About this task:
Omitting all images, output the entries that follow exactly as written.

Pictures paired with source code:
---------------
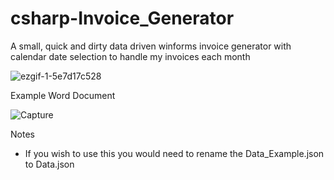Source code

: # csharp-Invoice_Generator
A small, quick and dirty data driven winforms invoice generator with calendar date selection to handle my invoices each month

![ezgif-1-5e7d17c528](https://github.com/art3xias23/csharp-Invoice_Generator/assets/23562239/5070f98c-3902-4946-9b01-7e0a4f7295da)

Example Word Document


![Capture](https://github.com/art3xias23/csharp-Invoice_Generator/assets/23562239/f1fe744f-557e-4876-8555-d417b6940044)

Notes

- If you wish to use this you would need to rename the Data_Example.json to Data.json
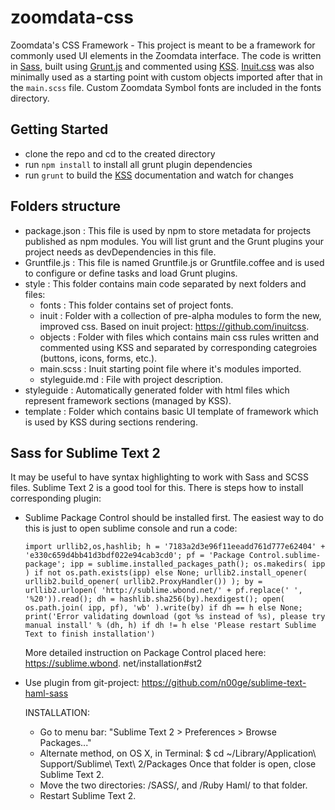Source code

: zoomdata-css
============

Zoomdata's CSS Framework - This project is meant to be a framework for commonly used UI elements in the Zoomdata interface.
The code is written in [Sass](http://sass-lang.com/), built using [Grunt.js](http://gruntjs.com/) and commented using [KSS](http://warpspire.com/kss/). [Inuit.css](https://github.com/inuitcss) was also minimally used as a starting point with custom objects imported after that in the `main.scss` file. Custom Zoomdata Symbol fonts are included in the fonts directory.

## Getting Started
* clone the repo and cd to the created directory
* run `npm install` to install all grunt plugin dependencies
* run `grunt` to build the [KSS](http://warpspire.com/kss/) documentation and watch for changes

## Folders structure
* package.json : This file is used by npm to store metadata for projects published as npm modules. You will list grunt and the Grunt plugins your project needs as devDependencies in this file.
* Gruntfile.js : This file is named Gruntfile.js or Gruntfile.coffee and is used to configure or define tasks and 	load Grunt plugins.
* style : This folder contains main code separated by next folders and files:
	* fonts : This folder contains set of project fonts.
	* inuit : Folder with a collection of pre-alpha modules to form the new, improved css. Based on inuit project: https://github.com/inuitcss.
	* objects : Folder with files which contains main css rules written and commented using KSS and separated by corresponding categroies (buttons, icons, forms, etc.).
	* main.scss : Inuit starting point file where it's modules imported.
	* styleguide.md : File with project description.
* styleguide : Automatically generated folder with html files which represent framework sections (managed by KSS).
* template : Folder which contains basic UI template of framework which is used by KSS during sections rendering.

## Sass for Sublime Text 2
It may be useful to have syntax highlighting to work with Sass and SCSS files. Sublime Text 2 is a good tool for this. There is steps how to install corresponding plugin:
* Sublime Package Control should be installed first. The easiest way to do this is just to open sublime console and run a code:
	
	`import urllib2,os,hashlib; h = '7183a2d3e96f11eeadd761d777e62404' + 'e330c659d4bb41d3bdf022e94cab3cd0'; pf = 'Package Control.sublime-package'; ipp = sublime.installed_packages_path(); os.makedirs( ipp ) if not os.path.exists(ipp) else None; urllib2.install_opener( urllib2.build_opener( urllib2.ProxyHandler()) ); by = urllib2.urlopen( 'http://sublime.wbond.net/' + pf.replace(' ', '%20')).read(); dh = hashlib.sha256(by).hexdigest(); open( os.path.join( ipp, pf), 'wb' ).write(by) if dh == h else None; print('Error validating download (got %s instead of %s), please try manual install' % (dh, h) if dh != h else 'Please restart Sublime Text to finish installation')`
  
  More detailed instruction on Package Control placed here: https://sublime.wbond. net/installation#st2	

* Use plugin from git-project: https://github.com/n00ge/sublime-text-haml-sass
	
	INSTALLATION:

	* Go to menu bar: "Sublime Text 2 > Preferences > Browse Packages..."
	* Alternate method, on OS X, in Terminal:
	$ cd ~/Library/Application\ Support/Sublime\ Text\ 2/Packages
	Once that folder is open, close Sublime Text 2.
	* Move the two directories: /SASS/, and /Ruby Haml/ to that folder.
	* Restart Sublime Text 2.
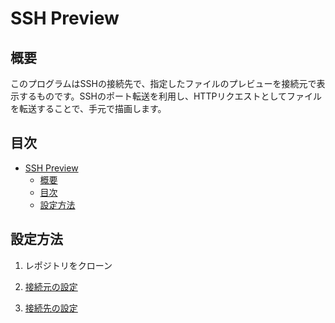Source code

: # SSH Preview 
## 概要
このプログラムはSSHの接続先で、指定したファイルのプレビューを接続元で表示するものです。SSHのポート転送を利用し、HTTPリクエストとしてファイルを転送することで、手元で描画します。

## 目次
<!-- TOC -->

- [SSH Preview](#ssh-preview)
    - [概要](#概要)
    - [目次](#目次)
    - [設定方法](#設定方法)

<!-- /TOC -->

## 設定方法
1. レポジトリをクローン

2. [接続元の設定](server)

3. [接続先の設定](client)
---------------
Answer section:
Source code

: # csharp-Invoice_Generator
A small, quick and dirty data driven winforms invoice generator with calendar date selection to handle my invoices each month

![ezgif-1-5e7d17c528](https://github.com/art3xias23/csharp-Invoice_Generator/assets/23562239/5070f98c-3902-4946-9b01-7e0a4f7295da)

Example Word Document


![Capture](https://github.com/art3xias23/csharp-Invoice_Generator/assets/23562239/f1fe744f-557e-4876-8555-d417b6940044)

Notes

- If you wish to use this you would need to rename the Data_Example.json to Data.json
Source code

: zoomdata-css
============

Zoomdata's CSS Framework - This project is meant to be a framework for commonly used UI elements in the Zoomdata interface.
The code is written in [Sass](http://sass-lang.com/), built using [Grunt.js](http://gruntjs.com/) and commented using [KSS](http://warpspire.com/kss/). [Inuit.css](https://github.com/inuitcss) was also minimally used as a starting point with custom objects imported after that in the `main.scss` file. Custom Zoomdata Symbol fonts are included in the fonts directory.

## Getting Started
* clone the repo and cd to the created directory
* run `npm install` to install all grunt plugin dependencies
* run `grunt` to build the [KSS](http://warpspire.com/kss/) documentation and watch for changes

## Folders structure
* package.json : This file is used by npm to store metadata for projects published as npm modules. You will list grunt and the Grunt plugins your project needs as devDependencies in this file.
* Gruntfile.js : This file is named Gruntfile.js or Gruntfile.coffee and is used to configure or define tasks and 	load Grunt plugins.
* style : This folder contains main code separated by next folders and files:
	* fonts : This folder contains set of project fonts.
	* inuit : Folder with a collection of pre-alpha modules to form the new, improved css. Based on inuit project: https://github.com/inuitcss.
	* objects : Folder with files which contains main css rules written and commented using KSS and separated by corresponding categroies (buttons, icons, forms, etc.).
	* main.scss : Inuit starting point file where it's modules imported.
	* styleguide.md : File with project description.
* styleguide : Automatically generated folder with html files which represent framework sections (managed by KSS).
* template : Folder which contains basic UI template of framework which is used by KSS during sections rendering.

## Sass for Sublime Text 2
It may be useful to have syntax highlighting to work with Sass and SCSS files. Sublime Text 2 is a good tool for this. There is steps how to install corresponding plugin:
* Sublime Package Control should be installed first. The easiest way to do this is just to open sublime console and run a code:
	
	`import urllib2,os,hashlib; h = '7183a2d3e96f11eeadd761d777e62404' + 'e330c659d4bb41d3bdf022e94cab3cd0'; pf = 'Package Control.sublime-package'; ipp = sublime.installed_packages_path(); os.makedirs( ipp ) if not os.path.exists(ipp) else None; urllib2.install_opener( urllib2.build_opener( urllib2.ProxyHandler()) ); by = urllib2.urlopen( 'http://sublime.wbond.net/' + pf.replace(' ', '%20')).read(); dh = hashlib.sha256(by).hexdigest(); open( os.path.join( ipp, pf), 'wb' ).write(by) if dh == h else None; print('Error validating download (got %s instead of %s), please try manual install' % (dh, h) if dh != h else 'Please restart Sublime Text to finish installation')`
  
  More detailed instruction on Package Control placed here: https://sublime.wbond. net/installation#st2	

* Use plugin from git-project: https://github.com/n00ge/sublime-text-haml-sass
	
	INSTALLATION:

	* Go to menu bar: "Sublime Text 2 > Preferences > Browse Packages..."
	* Alternate method, on OS X, in Terminal:
	$ cd ~/Library/Application\ Support/Sublime\ Text\ 2/Packages
	Once that folder is open, close Sublime Text 2.
	* Move the two directories: /SASS/, and /Ruby Haml/ to that folder.
	* Restart Sublime Text 2.
Source code

: # SSH Preview 
## 概要
このプログラムはSSHの接続先で、指定したファイルのプレビューを接続元で表示するものです。SSHのポート転送を利用し、HTTPリクエストとしてファイルを転送することで、手元で描画します。

## 目次
<!-- TOC -->

- [SSH Preview](#ssh-preview)
    - [概要](#概要)
    - [目次](#目次)
    - [設定方法](#設定方法)

<!-- /TOC -->

## 設定方法
1. レポジトリをクローン

2. [接続元の設定](server)

3. [接続先の設定](client)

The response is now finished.